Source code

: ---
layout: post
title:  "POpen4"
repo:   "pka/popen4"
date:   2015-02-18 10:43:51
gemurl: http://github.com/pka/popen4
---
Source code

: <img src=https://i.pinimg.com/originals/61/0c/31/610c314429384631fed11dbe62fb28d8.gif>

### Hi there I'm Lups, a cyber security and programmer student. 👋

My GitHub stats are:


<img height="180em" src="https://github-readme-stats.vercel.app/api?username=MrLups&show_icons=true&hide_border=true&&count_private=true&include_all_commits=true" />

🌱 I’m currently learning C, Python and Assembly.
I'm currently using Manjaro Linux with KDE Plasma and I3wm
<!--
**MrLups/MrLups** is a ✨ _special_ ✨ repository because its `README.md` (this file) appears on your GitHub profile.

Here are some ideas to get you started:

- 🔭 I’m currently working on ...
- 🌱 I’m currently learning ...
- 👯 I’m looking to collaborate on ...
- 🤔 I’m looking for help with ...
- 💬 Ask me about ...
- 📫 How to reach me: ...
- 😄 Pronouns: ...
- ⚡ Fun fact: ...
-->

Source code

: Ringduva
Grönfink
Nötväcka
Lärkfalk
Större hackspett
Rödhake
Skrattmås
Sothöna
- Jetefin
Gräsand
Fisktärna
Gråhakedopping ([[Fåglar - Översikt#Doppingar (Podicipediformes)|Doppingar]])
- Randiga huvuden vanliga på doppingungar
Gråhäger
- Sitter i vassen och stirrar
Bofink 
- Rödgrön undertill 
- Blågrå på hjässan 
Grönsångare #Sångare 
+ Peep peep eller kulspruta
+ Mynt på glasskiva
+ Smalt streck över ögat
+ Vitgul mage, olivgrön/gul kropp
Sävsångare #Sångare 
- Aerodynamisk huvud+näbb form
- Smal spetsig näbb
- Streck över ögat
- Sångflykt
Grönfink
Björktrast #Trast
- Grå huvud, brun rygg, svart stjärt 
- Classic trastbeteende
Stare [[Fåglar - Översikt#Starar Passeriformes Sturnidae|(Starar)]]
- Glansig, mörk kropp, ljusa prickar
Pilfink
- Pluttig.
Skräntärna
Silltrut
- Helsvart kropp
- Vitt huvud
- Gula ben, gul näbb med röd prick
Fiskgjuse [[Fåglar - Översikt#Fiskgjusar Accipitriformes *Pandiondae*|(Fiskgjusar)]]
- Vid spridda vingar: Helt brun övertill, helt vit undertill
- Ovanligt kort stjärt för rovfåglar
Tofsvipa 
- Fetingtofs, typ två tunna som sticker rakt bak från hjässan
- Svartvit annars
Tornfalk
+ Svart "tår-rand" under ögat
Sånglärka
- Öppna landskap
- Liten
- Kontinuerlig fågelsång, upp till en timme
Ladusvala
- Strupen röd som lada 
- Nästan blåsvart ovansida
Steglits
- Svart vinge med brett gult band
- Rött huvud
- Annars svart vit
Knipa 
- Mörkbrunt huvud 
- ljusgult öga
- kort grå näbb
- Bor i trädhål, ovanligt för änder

-- -- --

PROMPT — Check each line of the records for "stjärt" and copy the ones that contain it.

YOUR SOLUTION —
- Grå huvud, brun rygg, svart stjärt 
- Ovanligt kort stjärt för rovfåglar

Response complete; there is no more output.